BEGIN Data for processing
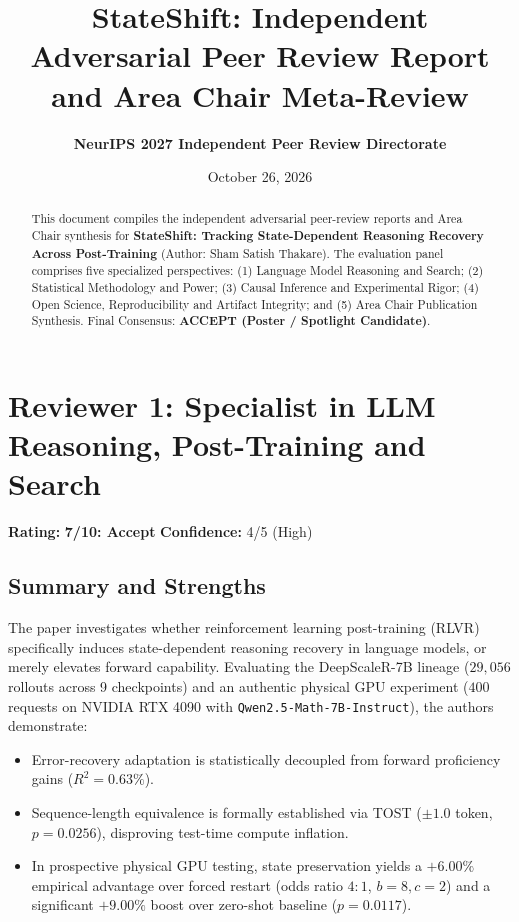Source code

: \documentclass[11pt]{article}
\title{\textbf{StateShift: Independent Adversarial Peer Review Report\\and Area Chair Meta-Review}}
\author{\textbf{NeurIPS 2027 Independent Peer Review Directorate}}
\date{October 26, 2026}
\begin{document}
\maketitle

\begin{abstract}
This document compiles the independent adversarial peer-review reports and Area Chair synthesis for \textbf{StateShift: Tracking State-Dependent Reasoning Recovery Across Post-Training} (Author: Sham Satish Thakare). The evaluation panel comprises five specialized perspectives: (1) Language Model Reasoning and Search; (2) Statistical Methodology and Power; (3) Causal Inference and Experimental Rigor; (4) Open Science, Reproducibility and Artifact Integrity; and (5) Area Chair Publication Synthesis. Final Consensus: \textbf{ACCEPT (Poster / Spotlight Candidate)}.
\end{abstract}

\section*{Reviewer 1: Specialist in LLM Reasoning, Post-Training and Search}
\textbf{Rating:} \textbf{7/10: Accept} \quad \textbf{Confidence:} 4/5 (High)

\subsection*{Summary and Strengths}
The paper investigates whether reinforcement learning post-training (RLVR) specifically induces state-dependent reasoning recovery in language models, or merely elevates forward capability. Evaluating the DeepScaleR-7B lineage ($29,056$ rollouts across 9 checkpoints) and an authentic physical GPU experiment ($400$ requests on NVIDIA RTX 4090 with \texttt{Qwen2.5-Math-7B-Instruct}), the authors demonstrate:
\begin{itemize}
    \item Error-recovery adaptation is statistically decoupled from forward proficiency gains ($R^2 = 0.63\%$).
    \item Sequence-length equivalence is formally established via TOST ($\pm 1.0$ token, $p = 0.0256$), disproving test-time compute inflation.
    \item In prospective physical GPU testing, state preservation yields a $+6.00\%$ empirical advantage over forced restart (odds ratio $4:1$, $b=8, c=2$) and a significant $+9.00\%$ boost over zero-shot baseline ($p = 0.0117$).
\end{itemize}
\end{document}
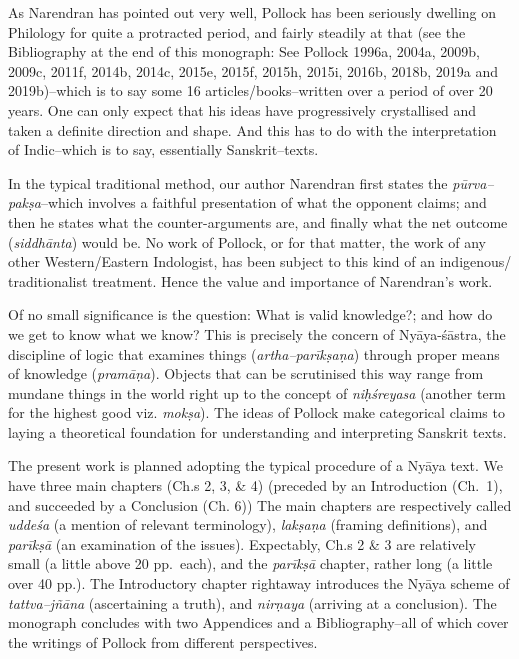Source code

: As Narendran has pointed out very well, Pollock has been seriously dwelling on Philology for quite a protracted period, and fairly steadily at that (see the Bibliography at the end of this monograph: See Pollock 1996a, 2004a, 2009b, 2009c, 2011f, 2014b, 2014c, 2015e, 2015f, 2015h, 2015i, 2016b, 2018b, 2019a and 2019b)–which is to say some 16 articles/books–written over a period of over 20 years. One can only expect that his ideas have progressively crystallised and taken a definite direction and shape. And this has to do with the interpretation of Indic–which is to say, essentially Sanskrit–texts.

In the typical traditional method, our author Narendran first states the \textit{pūrva–pakṣa}–which involves a faithful presentation of what the opponent claims; and then he states what the counter-arguments are, and finally what the net outcome (\textit{siddhānta}) would be. No work of Pollock, or for that matter, the work of any other Western/Eastern Indologist, has been subject to this kind of an indigenous/ traditionalist treatment. Hence the value and importance of Narendran’s work.

Of no small significance is the question: What is valid knowledge?; and how do we get to know what we know? This is precisely the concern of Nyāya-śāstra, the discipline of logic that examines things (\textit{artha–parīkṣaṇa}) through proper means of knowledge (\textit{pramāṇa}). Objects that can be scrutinised this way range from mundane things in the world right up to the concept of \textit{niḥśreyasa} (another term for the highest good viz. \textit{mokṣa}). The ideas of Pollock make categorical claims to laying a theoretical foundation for understanding and interpreting Sanskrit texts.

The present work is planned adopting the typical procedure of a Nyāya text. We have three main chapters (Ch.s 2, 3, \& 4) (preceded by an Introduction (Ch.~1), and succeeded by a Conclusion (Ch. 6)) The main chapters are respectively called \textit{uddeśa} (a mention of relevant terminology), \textit{lakṣaṇa} (framing definitions), and \textit{parīkṣā} (an examination of the issues). Expectably, Ch.s 2 \& 3 are relatively small (a little above 20 pp.~each), and the \textit{parīkṣā} chapter, rather long (a little over 40 pp.). The Introductory chapter rightaway introduces the Nyāya scheme of \textit{tattva–jñāna} (ascertaining a truth), and \textit{nirṇaya} (arriving at a conclusion). The monograph concludes with two Appendices and a Bibliography–all of which cover the writings of Pollock from different perspectives.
END Data for processing
> [Exercise brief]:
Please work out how many lines of the data include the string "claims" and reply with the number alone.

> [Response]:
2